Voyager 2 sends back first signal from interstellar space

The spacecraft, which became the second man-made object to leave the Solar System, is in the realm of stars.

Published: November 6, 2019 at 4:08 pm

Nasa’s Voyager 2 has reported back with its initial cosmic findings – a year after becoming the second man-made object to “leave” the Solar System.

The probe blasted off from Earth 42 years ago – 16 days before its twin spacecraft, Voyager 1 – and crossed the outer edge of the Sun’s protective bubble, known as the heliopause, on 5 November 2018.

It entered the interstellar medium – which is the region outside the heliopause made up of gas, dust and cosmic rays – 6 years after Voyager 1 due to its slower trajectory.

Read more about the Voyager mission:

In a series of papers published in the journal Nature Astronomy, researchers confirmed the spacecraft’s journey into the “space between the stars” by noting a “definitive jump” in the density of the plasma – made up of charged particles and gas – in interstellar space.

According to the scientists, this jump was detected by one of the instruments on Voyager 2 and is evidence of the probe making its way “from the hot, lower-density plasma characteristic of the solar wind to the cool, higher-density plasma of interstellar space”.

Voyagers' journey © PA Graphics
Voyagers' journey © PA Graphics

It is also similar to the plasma density jump experienced by Voyager 1 when it crossed into interstellar space, the researchers added.

Among many things, the astronomers are looking to gain a better understanding of how the solar winds – the stream of charge particles coming out of the Sun – interact with the interstellar winds – made up of particles from other stars.

Dr Edward Stone, a professor of physics at the California Institute of Technology and former director of the NASA Jet Propulsion Laboratory, said: “We are trying to understand the nature of the boundary where these two winds collide.”

The astronomers believe the probes’ journeys – with their different mission goals and trajectories – give “valuable clues” about the structure of the heliosphere – a vast bubble encompassing the Sun and the Solar System.

Data from Voyager 2 has helped further characterise the structure of the heliosphere © NASA JPL/PA
Data from Voyager 2 has helped further characterise the structure of the heliosphere © NASA JPL/PA

Bill Kurth, a research scientist at the University of Iowa and one of the authors of the studies, said: “It implies that the heliosphere is symmetric, at least at the two points where the Voyager spacecraft crossed.”

In one of the papers, the researchers suggest that the interstellar medium near the heliopause is hotter than expected, with a temperature of around 30,000-50,000K (29,000-49,000C).

In another study, a different team reported the presence of layers “on both sides of the heliopause”.

While scientists were aware of the inner layer, the presence of the outer layer became evident only after Voyager 2 crossed into interstellar space.

The researchers said evidence gathered by both probes show that the interstellar medium, along with the heliopause and the interstellar magnetic fields, “form a complex interconnected dynamical system”.

The Voyagers were sent initially to study the outer planets including Jupiter, Saturn, Uranus and Neptune, but then just kept on going.

Even though they made it out of the Sun’s bubble, astronomers maintain that the Voyagers are still in the Solar System because it stretches to the outer edge of the Oort cloud – comprising water ice, ammonia and methane – which surrounds the Sun.

What’s on the Voyager probes?

The twin probes each weighed 722kg, full of scientific instruments, radio systems and their power sources.
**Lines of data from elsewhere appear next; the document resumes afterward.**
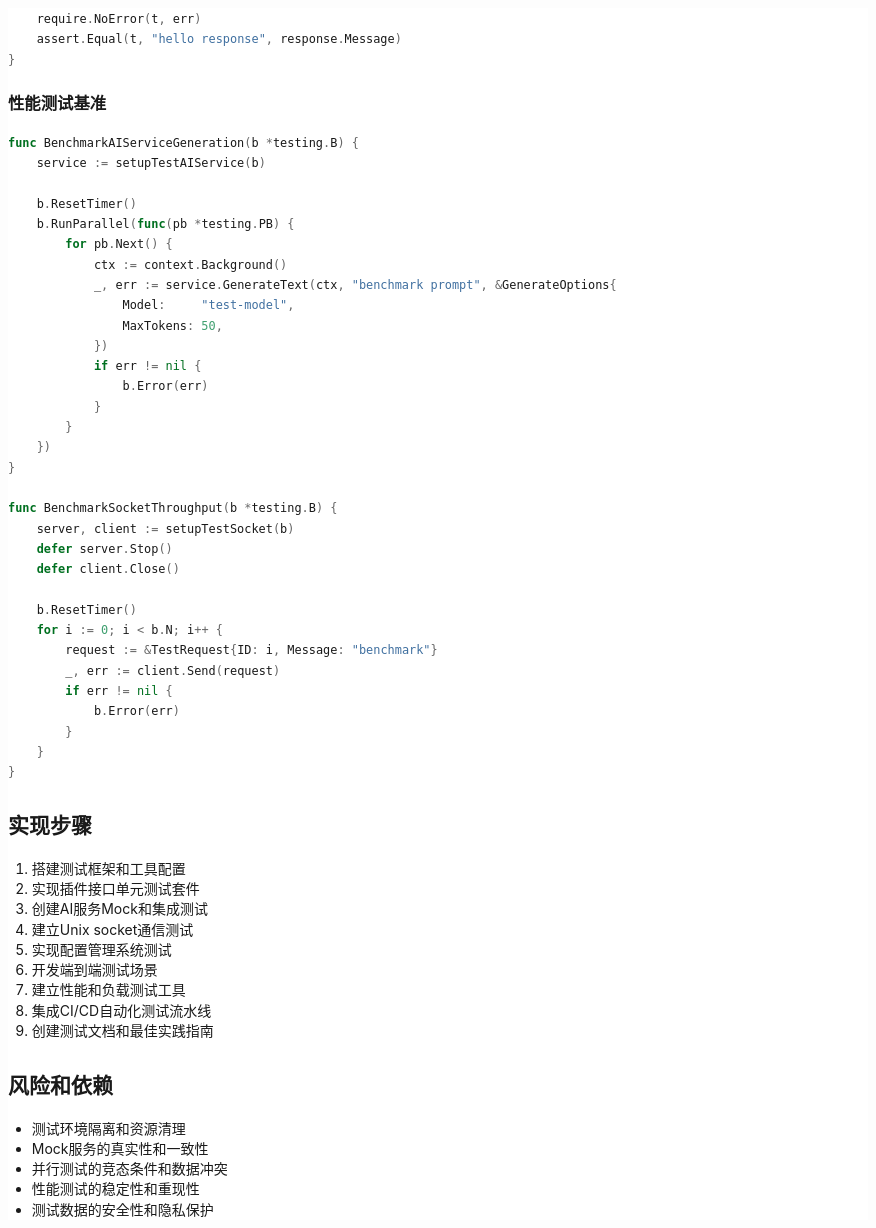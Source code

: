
 ```go
    require.NoError(t, err)
    assert.Equal(t, "hello response", response.Message)
}
```

### 性能测试基准
```go
func BenchmarkAIServiceGeneration(b *testing.B) {
    service := setupTestAIService(b)

    b.ResetTimer()
    b.RunParallel(func(pb *testing.PB) {
        for pb.Next() {
            ctx := context.Background()
            _, err := service.GenerateText(ctx, "benchmark prompt", &GenerateOptions{
                Model:     "test-model",
                MaxTokens: 50,
            })
            if err != nil {
                b.Error(err)
            }
        }
    })
}

func BenchmarkSocketThroughput(b *testing.B) {
    server, client := setupTestSocket(b)
    defer server.Stop()
    defer client.Close()

    b.ResetTimer()
    for i := 0; i < b.N; i++ {
        request := &TestRequest{ID: i, Message: "benchmark"}
        _, err := client.Send(request)
        if err != nil {
            b.Error(err)
        }
    }
}
```

## 实现步骤
1. 搭建测试框架和工具配置
2. 实现插件接口单元测试套件
3. 创建AI服务Mock和集成测试
4. 建立Unix socket通信测试
5. 实现配置管理系统测试
6. 开发端到端测试场景
7. 建立性能和负载测试工具
8. 集成CI/CD自动化测试流水线
9. 创建测试文档和最佳实践指南

## 风险和依赖
- 测试环境隔离和资源清理
- Mock服务的真实性和一致性
- 并行测试的竞态条件和数据冲突
- 性能测试的稳定性和重现性
- 测试数据的安全性和隐私保护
Solar energy was not an option given that Voyager 1 would be travelling 778 million km from the Sun, and Voyager 2 needed to be functional as far as 4.5 billion km from the Sun. The best alternative was nuclear power, in the form of Radioisotope Thermoelectric Generators (RTGs), containing plutonium-238 that would decay to produce heat, which was converted to electricity.

Each probe holds 11 instruments for analysis. These include examining atmospheric chemistry, magnetic fields, detecting aurorae, measuring charged particles, using radio signals to determine physical properties of the planets, and detecting solar wind through plasma measurements.

Both also carry a 'Golden Record', containing 116 analogue-encoded images, greetings in 55 languages, 12 minutes of natural sounds from Earth, and 90 minutes of music, chosen by Carl Sagan and SETI’s Frank Drake after collaborating with historians, artists, folklorists and ethnomusicologists to create the best first impression of our home planet.

Dr Stone said the crafts’ plutonium power sources will eventually stop supplying electricity, at which point their instruments and their transmitters will die.

He added: “In another 5 years or so we may not have enough scientific instruments to power it any longer.”

Dr Kurth believes that both Voyagers “will outlast Earth”, adding: “They’re in their own orbits around the galaxy for 5 billion years or longer.

“And the probability of them running into anything is almost zero.”